Aim of the exercise:
The answer must be every line of the records below that contains the word "Landau", copied out.

Data:
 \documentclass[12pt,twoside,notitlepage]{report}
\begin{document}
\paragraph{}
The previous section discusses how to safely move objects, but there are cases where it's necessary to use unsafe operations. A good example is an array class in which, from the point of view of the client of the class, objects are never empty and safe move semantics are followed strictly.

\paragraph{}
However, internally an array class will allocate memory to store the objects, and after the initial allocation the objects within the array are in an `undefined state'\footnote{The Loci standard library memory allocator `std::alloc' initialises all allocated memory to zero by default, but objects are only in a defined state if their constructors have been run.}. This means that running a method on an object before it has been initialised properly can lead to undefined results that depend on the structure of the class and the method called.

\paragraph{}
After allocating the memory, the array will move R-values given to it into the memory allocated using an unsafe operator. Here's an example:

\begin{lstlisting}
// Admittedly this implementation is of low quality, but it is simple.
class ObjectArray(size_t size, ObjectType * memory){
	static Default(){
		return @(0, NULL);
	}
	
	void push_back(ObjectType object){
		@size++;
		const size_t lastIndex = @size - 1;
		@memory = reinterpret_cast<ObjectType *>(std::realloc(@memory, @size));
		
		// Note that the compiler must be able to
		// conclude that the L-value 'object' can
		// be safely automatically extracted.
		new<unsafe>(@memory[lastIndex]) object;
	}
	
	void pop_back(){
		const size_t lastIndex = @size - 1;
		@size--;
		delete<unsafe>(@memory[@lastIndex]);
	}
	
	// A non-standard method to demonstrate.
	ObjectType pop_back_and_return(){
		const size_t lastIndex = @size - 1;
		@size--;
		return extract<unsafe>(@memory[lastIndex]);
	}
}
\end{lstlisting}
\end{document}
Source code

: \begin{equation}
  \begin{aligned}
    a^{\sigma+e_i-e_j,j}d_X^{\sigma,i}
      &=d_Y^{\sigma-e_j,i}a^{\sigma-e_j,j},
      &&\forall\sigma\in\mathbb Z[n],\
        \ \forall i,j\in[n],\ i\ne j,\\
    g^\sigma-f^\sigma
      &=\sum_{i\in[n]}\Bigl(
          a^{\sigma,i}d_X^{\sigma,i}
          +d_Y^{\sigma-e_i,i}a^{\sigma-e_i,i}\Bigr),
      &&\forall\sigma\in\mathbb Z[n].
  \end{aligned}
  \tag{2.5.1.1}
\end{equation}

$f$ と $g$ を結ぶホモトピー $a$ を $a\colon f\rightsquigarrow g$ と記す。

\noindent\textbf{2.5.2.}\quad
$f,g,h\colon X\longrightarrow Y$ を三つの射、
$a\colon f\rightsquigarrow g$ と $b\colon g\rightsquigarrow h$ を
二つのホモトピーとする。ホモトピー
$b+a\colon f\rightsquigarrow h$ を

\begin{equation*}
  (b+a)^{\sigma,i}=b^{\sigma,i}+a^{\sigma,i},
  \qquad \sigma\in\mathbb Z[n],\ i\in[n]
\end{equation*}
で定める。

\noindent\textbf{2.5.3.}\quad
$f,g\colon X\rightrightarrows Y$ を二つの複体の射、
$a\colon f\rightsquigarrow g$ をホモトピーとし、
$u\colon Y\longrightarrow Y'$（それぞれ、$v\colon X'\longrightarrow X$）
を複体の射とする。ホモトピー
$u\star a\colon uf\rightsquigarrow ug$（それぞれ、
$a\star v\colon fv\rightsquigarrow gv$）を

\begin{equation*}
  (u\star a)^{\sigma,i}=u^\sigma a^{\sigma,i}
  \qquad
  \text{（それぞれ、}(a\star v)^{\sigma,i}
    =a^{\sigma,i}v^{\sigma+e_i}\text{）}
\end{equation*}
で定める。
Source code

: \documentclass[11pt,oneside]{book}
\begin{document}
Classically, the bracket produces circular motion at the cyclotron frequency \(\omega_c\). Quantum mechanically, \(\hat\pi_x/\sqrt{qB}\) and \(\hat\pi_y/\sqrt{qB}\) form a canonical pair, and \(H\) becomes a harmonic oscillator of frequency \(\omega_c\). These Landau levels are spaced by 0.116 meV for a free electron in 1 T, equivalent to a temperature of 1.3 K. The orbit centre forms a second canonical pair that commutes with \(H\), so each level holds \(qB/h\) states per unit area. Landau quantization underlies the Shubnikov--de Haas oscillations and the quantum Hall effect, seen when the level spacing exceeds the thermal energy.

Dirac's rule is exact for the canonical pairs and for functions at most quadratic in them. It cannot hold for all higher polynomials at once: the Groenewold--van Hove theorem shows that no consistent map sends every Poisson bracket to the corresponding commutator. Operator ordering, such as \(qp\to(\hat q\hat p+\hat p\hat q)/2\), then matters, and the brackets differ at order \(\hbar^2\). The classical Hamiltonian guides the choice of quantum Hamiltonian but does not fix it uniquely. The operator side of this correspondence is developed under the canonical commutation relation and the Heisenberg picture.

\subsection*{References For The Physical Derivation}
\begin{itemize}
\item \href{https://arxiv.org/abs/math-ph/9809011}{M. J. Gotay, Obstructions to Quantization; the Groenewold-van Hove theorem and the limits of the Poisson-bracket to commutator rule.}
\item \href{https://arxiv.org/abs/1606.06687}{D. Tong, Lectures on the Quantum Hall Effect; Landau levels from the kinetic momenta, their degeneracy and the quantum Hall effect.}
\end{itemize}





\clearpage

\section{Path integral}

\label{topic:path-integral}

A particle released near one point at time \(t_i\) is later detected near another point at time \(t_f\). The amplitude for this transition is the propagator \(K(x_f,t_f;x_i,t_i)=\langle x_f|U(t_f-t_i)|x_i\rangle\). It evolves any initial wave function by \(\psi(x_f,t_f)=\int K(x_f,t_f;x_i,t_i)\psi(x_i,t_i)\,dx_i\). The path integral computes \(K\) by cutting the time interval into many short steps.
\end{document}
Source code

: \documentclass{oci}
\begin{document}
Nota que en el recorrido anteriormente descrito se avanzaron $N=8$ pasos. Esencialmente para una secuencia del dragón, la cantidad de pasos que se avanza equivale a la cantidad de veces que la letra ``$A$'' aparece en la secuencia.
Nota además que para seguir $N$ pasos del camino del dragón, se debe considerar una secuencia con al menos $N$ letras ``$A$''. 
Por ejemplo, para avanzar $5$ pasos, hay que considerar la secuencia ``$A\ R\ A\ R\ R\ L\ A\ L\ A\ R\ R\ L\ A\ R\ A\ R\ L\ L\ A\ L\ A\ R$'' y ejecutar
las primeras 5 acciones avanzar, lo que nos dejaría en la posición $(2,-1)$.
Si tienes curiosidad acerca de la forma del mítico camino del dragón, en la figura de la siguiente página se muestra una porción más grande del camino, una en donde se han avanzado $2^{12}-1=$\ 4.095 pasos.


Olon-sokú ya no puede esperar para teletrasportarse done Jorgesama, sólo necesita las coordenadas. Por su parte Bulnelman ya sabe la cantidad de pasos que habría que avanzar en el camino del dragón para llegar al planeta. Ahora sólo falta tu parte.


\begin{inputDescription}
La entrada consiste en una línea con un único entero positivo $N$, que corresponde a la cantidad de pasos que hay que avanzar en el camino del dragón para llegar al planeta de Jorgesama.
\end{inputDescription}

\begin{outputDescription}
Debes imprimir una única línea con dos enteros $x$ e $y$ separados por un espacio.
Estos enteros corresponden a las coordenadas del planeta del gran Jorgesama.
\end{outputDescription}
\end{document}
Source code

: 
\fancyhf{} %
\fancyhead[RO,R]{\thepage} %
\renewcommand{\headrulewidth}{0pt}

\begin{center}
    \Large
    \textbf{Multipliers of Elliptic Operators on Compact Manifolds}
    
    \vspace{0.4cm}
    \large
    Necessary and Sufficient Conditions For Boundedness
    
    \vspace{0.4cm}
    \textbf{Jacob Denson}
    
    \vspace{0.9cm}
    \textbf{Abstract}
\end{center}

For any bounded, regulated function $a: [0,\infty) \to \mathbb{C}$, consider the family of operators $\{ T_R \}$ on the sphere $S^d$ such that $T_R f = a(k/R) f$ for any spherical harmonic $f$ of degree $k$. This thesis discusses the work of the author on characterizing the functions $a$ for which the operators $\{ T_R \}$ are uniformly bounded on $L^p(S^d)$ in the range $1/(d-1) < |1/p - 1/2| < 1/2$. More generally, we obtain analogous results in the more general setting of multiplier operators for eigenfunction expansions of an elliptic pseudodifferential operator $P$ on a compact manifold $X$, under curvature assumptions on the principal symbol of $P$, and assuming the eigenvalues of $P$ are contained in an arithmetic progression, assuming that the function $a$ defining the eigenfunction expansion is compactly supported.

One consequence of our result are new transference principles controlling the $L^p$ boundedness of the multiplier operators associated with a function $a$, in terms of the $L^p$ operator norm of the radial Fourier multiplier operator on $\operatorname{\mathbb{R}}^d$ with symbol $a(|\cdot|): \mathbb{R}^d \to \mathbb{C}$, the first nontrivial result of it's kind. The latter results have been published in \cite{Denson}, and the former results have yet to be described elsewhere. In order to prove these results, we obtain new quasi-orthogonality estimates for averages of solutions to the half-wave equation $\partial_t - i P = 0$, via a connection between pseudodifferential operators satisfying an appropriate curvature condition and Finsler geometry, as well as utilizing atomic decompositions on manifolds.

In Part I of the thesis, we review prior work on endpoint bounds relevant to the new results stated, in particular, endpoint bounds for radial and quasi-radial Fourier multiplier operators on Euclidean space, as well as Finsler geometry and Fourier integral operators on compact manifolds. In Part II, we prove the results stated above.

Result for this task:
Classically, the bracket produces circular motion at the cyclotron frequency \(\omega_c\). Quantum mechanically, \(\hat\pi_x/\sqrt{qB}\) and \(\hat\pi_y/\sqrt{qB}\) form a canonical pair, and \(H\) becomes a harmonic oscillator of frequency \(\omega_c\). These Landau levels are spaced by 0.116 meV for a free electron in 1 T, equivalent to a temperature of 1.3 K. The orbit centre forms a second canonical pair that commutes with \(H\), so each level holds \(qB/h\) states per unit area. Landau quantization underlies the Shubnikov--de Haas oscillations and the quantum Hall effect, seen when the level spacing exceeds the thermal energy.
\item \href{https://arxiv.org/abs/1606.06687}{D. Tong, Lectures on the Quantum Hall Effect; Landau levels from the kinetic momenta, their degeneracy and the quantum Hall effect.}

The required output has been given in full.